I turned the TV off and checked email. Someone I didn’t know had sent a clip from a Boston station—part of an interview with Brad Keith, Thalia’s half brother. He’d gone gray in a thick-haired, dignified way. He wore a powder blue sweater. Last I knew, Brad Keith was a commodities trader.
“But in the interest of justice—” the reporter across from him said.
“Justice was served. He got his day in court, he got it again on appeal. I understand the right to a fair trial, but three trials? Four? Five? Where does it end? You can’t just keep rolling the dice till you get what you want.”
The reporter didn’t point out the difference between a hearing and a trial. She said, “There’s been new evidence. We know now th—”
“Nothing’s new. We have her old roommate with some baloney about dots. We have blood evidence that just moves the assault a few feet to the left. Omar Evans ruined all our lives, not just Thalia’s. And every time we get dragged back, he destroys us again. We’ve been through enough.”
“Your sister Vanessa disagrees.”
He shook his head, resigned. “She was so young when this happened.”
Below the video link, the email read: Look what you’re doing you unconscionable bitch.
22
Geoff had ordered pizza for dinner, and we ate at the little table in his room. Geoff, who used to accept dares to mix chocolate milk, hot sauce, ranch dressing, and orange juice in a dining hall cup and drink it down, had ended up with sophisticated taste. He’d managed to order a very specific herb pizza via Grubhub from Hanover and get it delivered still hot, along with a bottle of excellent Syrah from a completely different place. We were planning to go through the hoarded Granby junk he’d brought for Britt and Alder. But first, carbs and cheese and wine. I decided to let myself eat as much as I wanted.

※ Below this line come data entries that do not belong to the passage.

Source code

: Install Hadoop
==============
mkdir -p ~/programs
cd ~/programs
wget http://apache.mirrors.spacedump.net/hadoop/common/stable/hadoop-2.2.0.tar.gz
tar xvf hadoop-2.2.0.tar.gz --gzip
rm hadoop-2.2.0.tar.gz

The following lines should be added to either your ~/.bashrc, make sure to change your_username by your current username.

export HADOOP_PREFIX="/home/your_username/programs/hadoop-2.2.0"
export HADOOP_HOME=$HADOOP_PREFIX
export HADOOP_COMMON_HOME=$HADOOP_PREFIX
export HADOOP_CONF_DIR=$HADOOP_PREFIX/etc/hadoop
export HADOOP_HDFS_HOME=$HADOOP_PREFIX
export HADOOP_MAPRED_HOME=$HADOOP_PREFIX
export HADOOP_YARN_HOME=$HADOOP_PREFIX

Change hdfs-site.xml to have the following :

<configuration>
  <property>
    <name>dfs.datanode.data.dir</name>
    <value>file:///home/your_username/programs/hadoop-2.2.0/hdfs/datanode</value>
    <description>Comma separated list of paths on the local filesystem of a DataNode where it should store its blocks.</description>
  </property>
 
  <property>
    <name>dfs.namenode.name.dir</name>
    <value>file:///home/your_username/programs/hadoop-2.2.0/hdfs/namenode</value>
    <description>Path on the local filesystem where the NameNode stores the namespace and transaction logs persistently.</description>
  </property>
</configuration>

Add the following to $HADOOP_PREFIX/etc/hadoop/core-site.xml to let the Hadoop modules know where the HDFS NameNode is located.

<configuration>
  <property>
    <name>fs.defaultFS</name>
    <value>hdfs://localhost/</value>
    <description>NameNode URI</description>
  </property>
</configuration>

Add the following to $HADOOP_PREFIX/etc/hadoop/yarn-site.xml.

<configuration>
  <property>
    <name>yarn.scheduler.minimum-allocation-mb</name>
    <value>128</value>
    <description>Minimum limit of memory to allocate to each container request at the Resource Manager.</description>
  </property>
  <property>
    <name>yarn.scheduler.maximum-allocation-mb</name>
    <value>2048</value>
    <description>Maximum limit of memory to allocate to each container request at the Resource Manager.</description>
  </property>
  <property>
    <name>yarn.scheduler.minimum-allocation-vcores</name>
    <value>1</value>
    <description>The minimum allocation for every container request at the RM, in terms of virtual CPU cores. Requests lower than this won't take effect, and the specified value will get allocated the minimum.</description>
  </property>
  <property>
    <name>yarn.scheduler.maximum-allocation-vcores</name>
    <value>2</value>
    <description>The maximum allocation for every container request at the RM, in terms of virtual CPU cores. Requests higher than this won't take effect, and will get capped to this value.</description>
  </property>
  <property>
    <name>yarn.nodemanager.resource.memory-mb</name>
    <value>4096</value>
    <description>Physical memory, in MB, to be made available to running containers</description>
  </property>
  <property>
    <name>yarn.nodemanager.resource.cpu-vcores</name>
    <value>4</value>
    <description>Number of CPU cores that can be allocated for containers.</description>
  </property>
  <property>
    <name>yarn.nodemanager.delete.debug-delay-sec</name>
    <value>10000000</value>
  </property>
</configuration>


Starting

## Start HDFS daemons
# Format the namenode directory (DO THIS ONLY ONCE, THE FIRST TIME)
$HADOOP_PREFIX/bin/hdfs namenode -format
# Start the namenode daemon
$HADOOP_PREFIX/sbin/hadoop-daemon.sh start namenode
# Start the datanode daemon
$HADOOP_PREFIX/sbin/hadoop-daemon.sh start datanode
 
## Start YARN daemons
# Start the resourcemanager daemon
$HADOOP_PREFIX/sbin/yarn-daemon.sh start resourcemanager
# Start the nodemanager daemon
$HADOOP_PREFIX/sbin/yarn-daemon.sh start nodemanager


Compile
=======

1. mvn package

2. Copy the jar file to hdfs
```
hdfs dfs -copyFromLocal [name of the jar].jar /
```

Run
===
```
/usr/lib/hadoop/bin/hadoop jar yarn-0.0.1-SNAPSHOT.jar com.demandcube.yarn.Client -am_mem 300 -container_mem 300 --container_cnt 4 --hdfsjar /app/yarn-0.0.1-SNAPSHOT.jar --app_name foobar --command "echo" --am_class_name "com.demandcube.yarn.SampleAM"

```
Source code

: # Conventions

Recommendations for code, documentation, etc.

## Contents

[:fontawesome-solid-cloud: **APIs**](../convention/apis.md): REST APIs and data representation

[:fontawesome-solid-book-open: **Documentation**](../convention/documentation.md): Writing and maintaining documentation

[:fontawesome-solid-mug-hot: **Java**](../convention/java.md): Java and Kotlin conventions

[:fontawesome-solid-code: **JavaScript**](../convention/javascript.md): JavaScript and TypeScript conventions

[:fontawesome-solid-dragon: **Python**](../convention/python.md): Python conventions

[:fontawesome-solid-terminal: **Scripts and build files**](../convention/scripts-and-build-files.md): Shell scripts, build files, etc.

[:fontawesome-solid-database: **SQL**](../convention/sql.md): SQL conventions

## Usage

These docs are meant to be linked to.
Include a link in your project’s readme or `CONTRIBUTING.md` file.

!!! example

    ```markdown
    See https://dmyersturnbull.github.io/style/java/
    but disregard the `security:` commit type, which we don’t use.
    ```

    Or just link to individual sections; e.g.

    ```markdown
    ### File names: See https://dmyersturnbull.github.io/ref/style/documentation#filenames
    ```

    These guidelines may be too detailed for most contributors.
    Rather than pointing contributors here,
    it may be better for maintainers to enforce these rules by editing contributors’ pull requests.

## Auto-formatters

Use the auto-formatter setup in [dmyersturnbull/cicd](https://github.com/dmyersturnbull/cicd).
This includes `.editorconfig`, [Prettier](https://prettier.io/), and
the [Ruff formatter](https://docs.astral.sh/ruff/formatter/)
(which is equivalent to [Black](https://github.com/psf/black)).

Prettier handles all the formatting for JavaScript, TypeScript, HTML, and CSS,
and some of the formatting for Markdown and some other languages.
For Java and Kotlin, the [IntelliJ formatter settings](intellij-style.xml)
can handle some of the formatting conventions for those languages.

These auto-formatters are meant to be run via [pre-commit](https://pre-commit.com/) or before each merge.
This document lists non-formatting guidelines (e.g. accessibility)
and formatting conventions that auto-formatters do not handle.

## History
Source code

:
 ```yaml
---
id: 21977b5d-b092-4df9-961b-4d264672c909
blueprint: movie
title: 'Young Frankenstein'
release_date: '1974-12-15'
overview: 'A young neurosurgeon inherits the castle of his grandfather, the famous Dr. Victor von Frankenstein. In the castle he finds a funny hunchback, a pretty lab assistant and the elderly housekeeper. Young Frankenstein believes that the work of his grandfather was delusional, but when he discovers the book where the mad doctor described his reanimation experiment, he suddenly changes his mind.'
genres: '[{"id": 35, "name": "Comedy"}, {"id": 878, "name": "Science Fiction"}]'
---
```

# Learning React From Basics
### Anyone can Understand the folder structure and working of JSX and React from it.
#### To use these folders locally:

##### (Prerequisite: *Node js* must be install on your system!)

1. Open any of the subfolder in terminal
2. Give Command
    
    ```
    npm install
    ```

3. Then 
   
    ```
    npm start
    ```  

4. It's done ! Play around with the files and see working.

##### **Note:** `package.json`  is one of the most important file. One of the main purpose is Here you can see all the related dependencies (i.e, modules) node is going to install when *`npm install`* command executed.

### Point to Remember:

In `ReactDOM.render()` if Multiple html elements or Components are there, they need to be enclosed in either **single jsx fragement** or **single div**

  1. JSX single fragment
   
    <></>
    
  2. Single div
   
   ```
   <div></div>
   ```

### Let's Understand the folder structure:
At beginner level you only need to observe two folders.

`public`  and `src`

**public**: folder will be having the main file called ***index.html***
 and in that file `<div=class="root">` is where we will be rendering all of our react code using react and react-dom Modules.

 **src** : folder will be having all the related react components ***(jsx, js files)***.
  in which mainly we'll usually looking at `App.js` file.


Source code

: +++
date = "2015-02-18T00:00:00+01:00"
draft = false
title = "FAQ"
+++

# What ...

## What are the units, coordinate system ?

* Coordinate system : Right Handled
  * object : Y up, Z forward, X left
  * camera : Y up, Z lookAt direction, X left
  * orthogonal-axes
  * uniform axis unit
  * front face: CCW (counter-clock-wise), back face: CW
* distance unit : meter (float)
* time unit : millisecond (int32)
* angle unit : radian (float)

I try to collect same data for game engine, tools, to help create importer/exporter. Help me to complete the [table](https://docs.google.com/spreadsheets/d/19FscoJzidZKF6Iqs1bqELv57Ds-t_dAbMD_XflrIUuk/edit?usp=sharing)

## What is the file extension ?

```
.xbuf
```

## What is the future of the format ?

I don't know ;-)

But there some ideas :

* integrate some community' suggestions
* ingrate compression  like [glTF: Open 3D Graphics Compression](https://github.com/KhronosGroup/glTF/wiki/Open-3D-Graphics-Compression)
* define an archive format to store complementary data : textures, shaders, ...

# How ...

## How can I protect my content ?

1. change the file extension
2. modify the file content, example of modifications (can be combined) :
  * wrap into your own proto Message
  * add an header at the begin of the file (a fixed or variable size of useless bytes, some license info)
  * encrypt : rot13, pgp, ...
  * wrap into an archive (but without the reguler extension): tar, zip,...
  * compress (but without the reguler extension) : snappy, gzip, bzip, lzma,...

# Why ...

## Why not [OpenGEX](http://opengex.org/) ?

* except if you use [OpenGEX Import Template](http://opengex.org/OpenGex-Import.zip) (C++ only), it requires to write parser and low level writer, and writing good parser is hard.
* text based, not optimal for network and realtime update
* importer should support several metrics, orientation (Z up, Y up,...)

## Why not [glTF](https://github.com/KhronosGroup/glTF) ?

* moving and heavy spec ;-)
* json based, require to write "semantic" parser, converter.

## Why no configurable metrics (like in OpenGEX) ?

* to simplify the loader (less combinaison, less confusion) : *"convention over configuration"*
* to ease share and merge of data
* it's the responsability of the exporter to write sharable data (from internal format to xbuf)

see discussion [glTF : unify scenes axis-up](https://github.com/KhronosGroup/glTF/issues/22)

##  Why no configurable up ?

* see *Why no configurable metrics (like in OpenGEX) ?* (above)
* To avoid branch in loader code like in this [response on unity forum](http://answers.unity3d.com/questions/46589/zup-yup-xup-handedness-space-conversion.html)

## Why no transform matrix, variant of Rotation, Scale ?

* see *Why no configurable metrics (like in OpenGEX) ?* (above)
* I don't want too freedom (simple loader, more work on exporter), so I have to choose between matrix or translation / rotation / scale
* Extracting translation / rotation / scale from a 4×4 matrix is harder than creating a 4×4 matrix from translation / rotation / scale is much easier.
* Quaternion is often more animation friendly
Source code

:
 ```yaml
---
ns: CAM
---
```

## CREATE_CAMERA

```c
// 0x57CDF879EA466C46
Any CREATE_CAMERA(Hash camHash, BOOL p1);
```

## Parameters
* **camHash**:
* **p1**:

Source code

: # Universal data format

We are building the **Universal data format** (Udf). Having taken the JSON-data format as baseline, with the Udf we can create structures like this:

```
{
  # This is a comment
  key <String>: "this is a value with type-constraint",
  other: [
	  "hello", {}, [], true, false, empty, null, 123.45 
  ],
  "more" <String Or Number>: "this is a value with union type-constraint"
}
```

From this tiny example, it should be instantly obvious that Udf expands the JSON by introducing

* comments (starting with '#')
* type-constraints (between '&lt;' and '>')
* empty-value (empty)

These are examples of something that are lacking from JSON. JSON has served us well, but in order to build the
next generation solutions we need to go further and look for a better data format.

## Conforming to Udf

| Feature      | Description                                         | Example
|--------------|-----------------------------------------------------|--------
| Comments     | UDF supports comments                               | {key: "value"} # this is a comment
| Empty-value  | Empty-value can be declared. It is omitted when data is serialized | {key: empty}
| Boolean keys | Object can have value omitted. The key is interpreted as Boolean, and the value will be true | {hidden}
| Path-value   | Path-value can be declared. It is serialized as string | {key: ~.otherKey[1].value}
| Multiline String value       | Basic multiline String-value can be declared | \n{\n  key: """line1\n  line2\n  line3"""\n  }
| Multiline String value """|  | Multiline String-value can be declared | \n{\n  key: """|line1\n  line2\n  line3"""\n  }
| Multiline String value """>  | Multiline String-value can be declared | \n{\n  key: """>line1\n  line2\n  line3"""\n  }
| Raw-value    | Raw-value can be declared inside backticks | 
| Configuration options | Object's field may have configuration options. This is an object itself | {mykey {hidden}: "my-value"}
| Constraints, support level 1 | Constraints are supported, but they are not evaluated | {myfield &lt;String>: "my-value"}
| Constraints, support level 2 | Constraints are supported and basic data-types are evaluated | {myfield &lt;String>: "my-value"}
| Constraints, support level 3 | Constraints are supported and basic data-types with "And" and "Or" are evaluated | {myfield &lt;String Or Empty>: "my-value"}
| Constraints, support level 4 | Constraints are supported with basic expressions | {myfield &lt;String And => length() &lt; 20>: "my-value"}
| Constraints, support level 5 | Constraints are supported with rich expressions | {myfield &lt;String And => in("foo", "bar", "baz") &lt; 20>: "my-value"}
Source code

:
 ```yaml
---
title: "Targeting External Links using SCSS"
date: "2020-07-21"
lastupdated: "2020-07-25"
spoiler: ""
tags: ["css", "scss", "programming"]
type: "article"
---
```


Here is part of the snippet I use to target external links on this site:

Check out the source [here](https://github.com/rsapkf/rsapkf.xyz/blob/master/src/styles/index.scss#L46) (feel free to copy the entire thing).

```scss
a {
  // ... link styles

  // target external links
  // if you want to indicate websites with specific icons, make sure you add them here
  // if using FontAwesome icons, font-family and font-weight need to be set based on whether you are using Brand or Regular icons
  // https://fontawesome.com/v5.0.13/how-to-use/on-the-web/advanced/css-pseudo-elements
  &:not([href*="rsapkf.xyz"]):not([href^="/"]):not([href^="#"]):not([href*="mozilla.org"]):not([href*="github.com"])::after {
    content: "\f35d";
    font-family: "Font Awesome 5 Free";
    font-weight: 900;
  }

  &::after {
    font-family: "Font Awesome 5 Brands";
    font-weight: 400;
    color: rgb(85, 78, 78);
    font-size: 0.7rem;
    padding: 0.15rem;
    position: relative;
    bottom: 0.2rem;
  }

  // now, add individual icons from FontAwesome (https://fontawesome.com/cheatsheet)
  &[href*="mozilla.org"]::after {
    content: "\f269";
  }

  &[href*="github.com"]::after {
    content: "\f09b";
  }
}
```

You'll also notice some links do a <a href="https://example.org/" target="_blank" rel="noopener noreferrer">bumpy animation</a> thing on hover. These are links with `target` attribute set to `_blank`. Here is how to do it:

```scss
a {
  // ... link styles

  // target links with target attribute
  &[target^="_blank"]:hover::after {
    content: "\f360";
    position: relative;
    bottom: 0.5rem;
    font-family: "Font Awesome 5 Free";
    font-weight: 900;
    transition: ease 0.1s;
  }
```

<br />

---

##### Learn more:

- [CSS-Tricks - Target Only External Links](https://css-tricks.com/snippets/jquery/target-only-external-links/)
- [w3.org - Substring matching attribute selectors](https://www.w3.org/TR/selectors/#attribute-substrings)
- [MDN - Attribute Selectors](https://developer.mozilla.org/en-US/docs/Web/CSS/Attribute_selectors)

He said something I didn’t get about the Calvin Inn being the place where you got whatever you deserved, and then had to explain that it was a joke about Calvinism. “Oh, one of those,” I said. “I love a good Calvinism joke.”
He asked if I thought Carlotta was going to make it, and the cheese turned gluey in my throat.
Alder joined us at nine. I’d decided to give up on staying away from him—what difference could it make if someone who was never going to testify spoke, privately, to a member of the press?—but I hadn’t told him yet what I’d learned from Beth. Alder was not the best keeper of secrets.
Geoff wheeled a roller-board suitcase out of the closet, opened it in the middle of the floor. “I had to get my mom’s nurse to dig all this up.” The suitcase was stuffed with yearbooks and papers and photos and Sentinels.
I said, “How much did you have to pay the airline to bring a two-thousand-pound suitcase?”
We sat cross-legged on a carpet that probably wasn’t completely clean.
I plucked our senior Dragon Tales off the top of the mess, opened it to the autograph pages, pretended to read: “Dear Geoff, I want to confess to a murder that—my God, Geoff, you’ve been sitting on this for twenty-seven years!”
“Dr. Calahan!” he cried. “All along!”